→ WORK REQUIRED
In the data below, one line contains "- Think niche!" and a later one contains "- Estimating costs". Print both, with every line between them, exactly and alone.

Segment Start: DATA LISTING

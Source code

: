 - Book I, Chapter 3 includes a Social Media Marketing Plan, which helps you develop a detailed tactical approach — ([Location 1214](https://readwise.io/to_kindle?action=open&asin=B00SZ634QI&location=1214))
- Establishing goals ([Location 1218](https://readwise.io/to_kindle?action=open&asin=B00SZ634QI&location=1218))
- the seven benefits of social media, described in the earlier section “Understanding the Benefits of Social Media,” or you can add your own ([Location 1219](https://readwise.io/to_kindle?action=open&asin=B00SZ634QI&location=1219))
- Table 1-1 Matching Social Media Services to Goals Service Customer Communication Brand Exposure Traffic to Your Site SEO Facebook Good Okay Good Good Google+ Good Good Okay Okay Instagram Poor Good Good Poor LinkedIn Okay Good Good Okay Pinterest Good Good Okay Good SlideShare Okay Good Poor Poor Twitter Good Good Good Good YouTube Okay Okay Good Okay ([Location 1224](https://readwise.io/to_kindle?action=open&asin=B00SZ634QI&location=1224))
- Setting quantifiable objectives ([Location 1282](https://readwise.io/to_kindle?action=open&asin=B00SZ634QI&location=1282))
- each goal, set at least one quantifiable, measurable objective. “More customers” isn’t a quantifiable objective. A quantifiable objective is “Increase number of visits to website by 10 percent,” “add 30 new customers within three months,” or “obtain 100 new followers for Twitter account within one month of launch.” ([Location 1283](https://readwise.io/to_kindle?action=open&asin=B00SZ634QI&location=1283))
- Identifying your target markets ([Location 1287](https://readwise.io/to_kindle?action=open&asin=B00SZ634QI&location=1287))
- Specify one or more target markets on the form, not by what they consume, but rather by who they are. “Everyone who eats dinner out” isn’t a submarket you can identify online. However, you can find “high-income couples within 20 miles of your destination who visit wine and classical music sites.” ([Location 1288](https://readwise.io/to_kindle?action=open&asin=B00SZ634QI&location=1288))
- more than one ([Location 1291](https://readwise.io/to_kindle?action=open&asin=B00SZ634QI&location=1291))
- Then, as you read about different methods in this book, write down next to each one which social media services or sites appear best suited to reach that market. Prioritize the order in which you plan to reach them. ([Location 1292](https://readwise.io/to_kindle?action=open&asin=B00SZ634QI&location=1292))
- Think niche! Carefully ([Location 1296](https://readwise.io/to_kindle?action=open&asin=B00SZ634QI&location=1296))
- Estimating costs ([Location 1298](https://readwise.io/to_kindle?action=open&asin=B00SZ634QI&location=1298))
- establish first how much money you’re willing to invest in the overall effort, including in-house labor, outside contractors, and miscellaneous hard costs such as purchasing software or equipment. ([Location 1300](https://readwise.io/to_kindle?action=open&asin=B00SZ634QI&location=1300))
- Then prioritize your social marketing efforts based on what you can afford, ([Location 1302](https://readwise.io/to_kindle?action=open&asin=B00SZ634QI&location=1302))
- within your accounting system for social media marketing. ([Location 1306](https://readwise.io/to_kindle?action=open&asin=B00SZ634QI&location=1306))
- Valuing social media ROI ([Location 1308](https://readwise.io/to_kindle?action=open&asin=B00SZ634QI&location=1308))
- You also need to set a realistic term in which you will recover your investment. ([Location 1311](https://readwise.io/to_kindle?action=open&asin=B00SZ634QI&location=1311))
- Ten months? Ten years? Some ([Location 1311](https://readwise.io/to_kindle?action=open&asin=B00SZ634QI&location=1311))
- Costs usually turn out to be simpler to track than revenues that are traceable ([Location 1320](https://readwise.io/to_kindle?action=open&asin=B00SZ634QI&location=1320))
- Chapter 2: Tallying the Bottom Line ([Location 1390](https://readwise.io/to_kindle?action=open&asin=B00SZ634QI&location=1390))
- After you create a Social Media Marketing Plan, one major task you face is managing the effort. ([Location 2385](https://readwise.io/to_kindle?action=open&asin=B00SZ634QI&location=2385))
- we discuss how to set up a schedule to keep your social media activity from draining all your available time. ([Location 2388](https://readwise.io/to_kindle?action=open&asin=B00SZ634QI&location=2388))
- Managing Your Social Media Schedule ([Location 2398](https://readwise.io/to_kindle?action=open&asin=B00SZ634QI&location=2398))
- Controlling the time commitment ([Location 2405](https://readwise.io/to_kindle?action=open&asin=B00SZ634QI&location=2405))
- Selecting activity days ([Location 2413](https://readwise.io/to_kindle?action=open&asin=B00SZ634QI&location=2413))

Segment End: DATA LISTING

→ WRITTEN RESPONSE
- Think niche! Carefully ([Location 1296](https://readwise.io/to_kindle?action=open&asin=B00SZ634QI&location=1296))
- Estimating costs ([Location 1298](https://readwise.io/to_kindle?action=open&asin=B00SZ634QI&location=1298))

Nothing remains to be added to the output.